In questo periodo (i lunghi anni 70) venne approvato il maggior numero di riforme della storia della Repubblica. Riforma dello Stato, con l’istituzione delle Regioni e riforma delle autonomie locali; Statuto dei lavoratori; riforma fiscale e legge sulla casa; divorzio, riforma del diritto di famiglia, riconoscimento dell’obiezione di coscienza;istituzione degli organi collegiali della scuola e delle circoscrizioni, referendum e voto ai diciottenni; istituzione dei consultori familiari, depenalizzazione dell’aborto e riconoscimento dell’interruzione volontaria di gravidanza “libera, gratuita e assistita”; legge sulle tossicodipendenze, superamento dei manicomi e infine istituzione del Servizio Sanitario Nazionale. (pag. 181-182)

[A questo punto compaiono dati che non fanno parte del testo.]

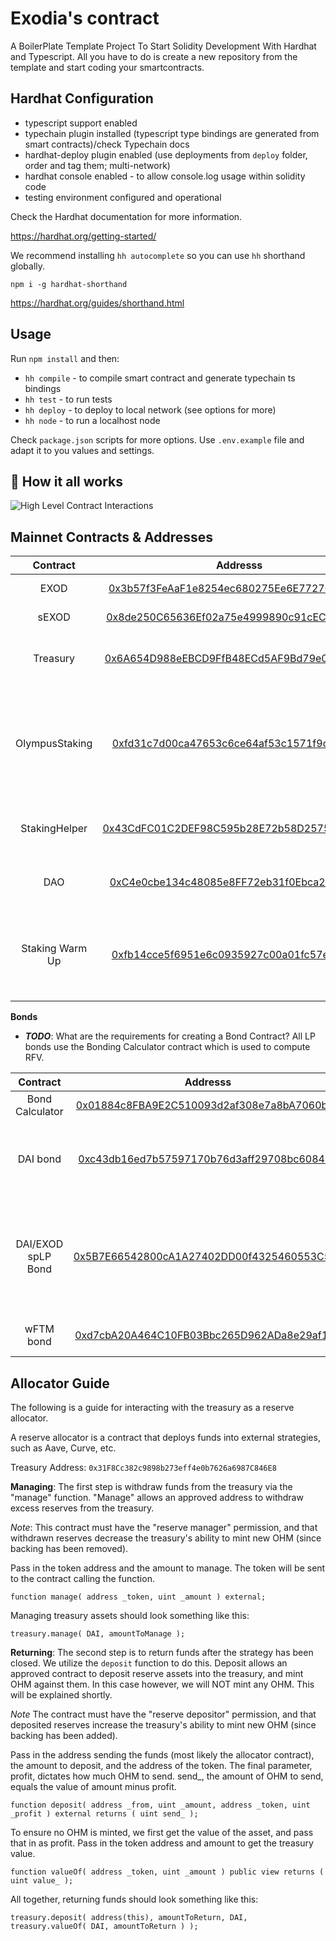 # Exodia's contract

A BoilerPlate Template Project To Start Solidity Development With Hardhat and Typescript. All you have to do is create a new repository from the template and start coding your smartcontracts. 

## Hardhat Configuration

- typescript support enabled
- typechain plugin installed (typescript type bindings are generated from smart contracts)/check Typechain docs
- hardhat-deploy plugin enabled (use deployments from `deploy` folder, order and tag them; multi-network)
- hardhat console enabled - to allow console.log usage within solidity code
- testing environment configured and operational

Check the Hardhat documentation for more information. 

https://hardhat.org/getting-started/


We recommend installing `hh autocomplete` so you can use `hh` shorthand globally.

`npm i -g hardhat-shorthand`

https://hardhat.org/guides/shorthand.html

## Usage

Run `npm install` and then:

- `hh compile` - to compile smart contract and generate typechain ts bindings
- `hh test` - to run tests
- `hh deploy` - to deploy to local network (see options for more)
- `hh node` - to run a localhost node


Check `package.json` scripts for more options.
Use `.env.example` file and adapt it to you values and settings.

## 🤨 How it all works
![High Level Contract Interactions](./docs/box-diagram.png)

## Mainnet Contracts & Addresses

|Contract       | Addresss                                                                                                            | Notes   |
|:-------------:|:-------------------------------------------------------------------------------------------------------------------:|-------|
|EXOD           |[0x3b57f3FeAaF1e8254ec680275Ee6E7727C7413c7](https://ftmscan.com/address/0x3b57f3feaaf1e8254ec680275ee6e7727c7413c7)| Main Token Contract|
|sEXOD           |[0x8de250C65636Ef02a75e4999890c91cECd38D03D](https://ftmscan.com/address/0x8de250C65636Ef02a75e4999890c91cECd38D03D)| Staked Ohm|
|Treasury       |[0x6A654D988eEBCD9FfB48ECd5AF9Bd79e090D8347](https://ftmscan.com/address/0x6a654d988eebcd9ffb48ecd5af9bd79e090d8347)| Olympus Treasury holds all the assets        |
|OlympusStaking |[0xfd31c7d00ca47653c6ce64af53c1571f9c36566a](https://ftmscan.com/address/0x8b8d40f98a2f14e2dd972b3f2e2a2cc227d1e3be)| Main Staking contract responsible for calling rebases every 2200 blocks|
|StakingHelper  |[0x43CdFC01C2DEF98C595b28E72b58D2575AA05E9B](https://ftmscan.com/address/0x43cdfc01c2def98c595b28e72b58d2575aa05e9b)| Helper Contract to Stake with 0 warmup |
|DAO            |[0xC4e0cbe134c48085e8FF72eb31f0Ebca29b152ee](https://ftmscan.com/address/0xC4e0cbe134c48085e8FF72eb31f0Ebca29b152ee)|Storage Wallet for DAO under MS |
|Staking Warm Up|[0xfb14cce5f6951e6c0935927c00a01fc57ed65920](https://ftmscan.com/address/0xfb14cce5f6951e6c0935927c00a01fc57ed65920)| Instructs the Staking contract when a user can claim sOHM |


**Bonds**
- **_TODO_**: What are the requirements for creating a Bond Contract?
All LP bonds use the Bonding Calculator contract which is used to compute RFV. 

|Contract       | Addresss                                                                                                            | Notes   |
|:-------------:|:-------------------------------------------------------------------------------------------------------------------:|-------|
|Bond Calculator|[0x01884c8FBA9E2C510093d2af308e7a8bA7060b8F](https://ftmscan.com/address/0x01884c8fba9e2c510093d2af308e7a8ba7060b8f)| |
|DAI bond|[0xc43db16ed7b57597170b76d3aff29708bc608483](https://ftmscan.com/address/0xc43db16ed7b57597170b76d3aff29708bc608483)| Main bond managing serve mechanics for OHM/DAI|
|DAI/EXOD spLP Bond|[0x5B7E66542800cA1A27402DD00f4325460553C5eb](https://ftmscan.com/address/0x5b7e66542800ca1a27402dd00f4325460553c5eb#code)| Manages mechanism for the protocol to buy back its own liquidity from the pair. |
|wFTM bond      |[0xd7cbA20A464C10FB03Bbc265D962ADa8e29af118](https://ftmscan.com/address/0xd7cba20a464c10fb03bbc265d962ada8e29af118)| Manages wFTM bonds


## Allocator Guide

The following is a guide for interacting with the treasury as a reserve allocator.

A reserve allocator is a contract that deploys funds into external strategies, such as Aave, Curve, etc.

Treasury Address: `0x31F8Cc382c9898b273eff4e0b7626a6987C846E8`

**Managing**:
The first step is withdraw funds from the treasury via the "manage" function. "Manage" allows an approved address to withdraw excess reserves from the treasury.

*Note*: This contract must have the "reserve manager" permission, and that withdrawn reserves decrease the treasury's ability to mint new OHM (since backing has been removed).

Pass in the token address and the amount to manage. The token will be sent to the contract calling the function.

```
function manage( address _token, uint _amount ) external;
```

Managing treasury assets should look something like this:
```
treasury.manage( DAI, amountToManage );
```

**Returning**:
The second step is to return funds after the strategy has been closed.
We utilize the `deposit` function to do this. Deposit allows an approved contract to deposit reserve assets into the treasury, and mint OHM against them. In this case however, we will NOT mint any OHM. This will be explained shortly.

*Note* The contract must have the "reserve depositor" permission, and that deposited reserves increase the treasury's ability to mint new OHM (since backing has been added).


Pass in the address sending the funds (most likely the allocator contract), the amount to deposit, and the address of the token. The final parameter, profit, dictates how much OHM to send. send_, the amount of OHM to send, equals the value of amount minus profit.
```
function deposit( address _from, uint _amount, address _token, uint _profit ) external returns ( uint send_ );
```

To ensure no OHM is minted, we first get the value of the asset, and pass that in as profit.
Pass in the token address and amount to get the treasury value.
```
function valueOf( address _token, uint _amount ) public view returns ( uint value_ );
```

All together, returning funds should look something like this:
```
treasury.deposit( address(this), amountToReturn, DAI, treasury.valueOf( DAI, amountToReturn ) );
```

Se la crisi finanziaria degli enti mutualistici ed ospedalieri agì da catalizzatore, l’istituzione delle Regioni ed il conseguente trasferimento delle funzioni statali in materia di “assistenza sanitaria ed ospedaliera” in attuazione dell’art.117 della Costituzione fu l’evento politico ed istituzionale che maggiormente contribuì a superare la situazione di stallo determinata dal “triangolo di ferro” composto dagli Enti mutualistici, dagli Enti ospedalieri e dai medici che avevano dominato l’organizzazione dell’assistenza sanitaria nei primi 30 anni di vita repubblicana. (pag.193)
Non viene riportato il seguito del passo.